EXERCISE OBJECTIVE: Please transcribe, exactly and only, the lines of the records below from the one holding "குறுந்தொகை. 382" to the very end.

EXERCISE MATERIAL:

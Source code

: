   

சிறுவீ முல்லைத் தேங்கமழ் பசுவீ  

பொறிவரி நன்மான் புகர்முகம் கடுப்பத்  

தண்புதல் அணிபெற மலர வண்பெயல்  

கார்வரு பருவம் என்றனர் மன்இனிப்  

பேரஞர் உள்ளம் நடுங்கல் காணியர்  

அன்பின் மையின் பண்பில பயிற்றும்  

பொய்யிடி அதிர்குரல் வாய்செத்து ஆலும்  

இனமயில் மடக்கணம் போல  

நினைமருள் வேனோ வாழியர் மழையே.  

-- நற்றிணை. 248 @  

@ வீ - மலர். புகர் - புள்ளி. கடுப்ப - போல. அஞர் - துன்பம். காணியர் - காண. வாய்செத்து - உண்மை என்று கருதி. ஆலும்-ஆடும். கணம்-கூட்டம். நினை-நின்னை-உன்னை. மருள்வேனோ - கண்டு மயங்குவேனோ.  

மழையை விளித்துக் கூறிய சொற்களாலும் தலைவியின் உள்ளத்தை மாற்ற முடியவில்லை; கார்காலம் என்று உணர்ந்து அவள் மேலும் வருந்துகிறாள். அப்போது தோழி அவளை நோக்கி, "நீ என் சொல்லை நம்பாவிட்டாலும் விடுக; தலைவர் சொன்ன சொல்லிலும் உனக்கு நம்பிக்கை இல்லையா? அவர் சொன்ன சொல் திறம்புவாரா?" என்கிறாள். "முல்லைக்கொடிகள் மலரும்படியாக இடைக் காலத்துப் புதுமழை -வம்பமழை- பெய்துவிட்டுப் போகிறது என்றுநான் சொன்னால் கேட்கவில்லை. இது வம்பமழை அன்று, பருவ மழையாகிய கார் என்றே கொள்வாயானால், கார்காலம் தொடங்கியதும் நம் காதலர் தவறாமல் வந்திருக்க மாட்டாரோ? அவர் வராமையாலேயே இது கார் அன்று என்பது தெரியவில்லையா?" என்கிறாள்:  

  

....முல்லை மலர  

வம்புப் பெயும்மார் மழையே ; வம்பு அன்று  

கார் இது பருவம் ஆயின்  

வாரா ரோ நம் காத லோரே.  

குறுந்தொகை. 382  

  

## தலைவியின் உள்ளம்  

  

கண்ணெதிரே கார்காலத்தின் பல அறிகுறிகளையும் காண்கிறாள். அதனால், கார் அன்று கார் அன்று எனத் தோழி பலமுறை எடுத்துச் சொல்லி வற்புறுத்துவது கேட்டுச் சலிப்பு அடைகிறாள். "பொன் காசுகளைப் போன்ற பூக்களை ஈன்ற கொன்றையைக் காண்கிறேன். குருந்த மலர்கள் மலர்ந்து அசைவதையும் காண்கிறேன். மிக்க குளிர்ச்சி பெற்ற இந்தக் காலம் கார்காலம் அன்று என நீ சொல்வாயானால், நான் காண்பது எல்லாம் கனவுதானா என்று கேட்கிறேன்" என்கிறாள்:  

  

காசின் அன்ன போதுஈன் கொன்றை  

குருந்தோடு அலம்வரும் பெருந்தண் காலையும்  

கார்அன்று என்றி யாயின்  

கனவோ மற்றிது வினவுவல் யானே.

THE ANSWER:
குறுந்தொகை. 382  

  

## தலைவியின் உள்ளம்  

  

கண்ணெதிரே கார்காலத்தின் பல அறிகுறிகளையும் காண்கிறாள். அதனால், கார் அன்று கார் அன்று எனத் தோழி பலமுறை எடுத்துச் சொல்லி வற்புறுத்துவது கேட்டுச் சலிப்பு அடைகிறாள். "பொன் காசுகளைப் போன்ற பூக்களை ஈன்ற கொன்றையைக் காண்கிறேன். குருந்த மலர்கள் மலர்ந்து அசைவதையும் காண்கிறேன். மிக்க குளிர்ச்சி பெற்ற இந்தக் காலம் கார்காலம் அன்று என நீ சொல்வாயானால், நான் காண்பது எல்லாம் கனவுதானா என்று கேட்கிறேன்" என்கிறாள்:  

  

காசின் அன்ன போதுஈன் கொன்றை  

குருந்தோடு அலம்வரும் பெருந்தண் காலையும்  

கார்அன்று என்றி யாயின்  

கனவோ மற்றிது வினவுவல் யானே.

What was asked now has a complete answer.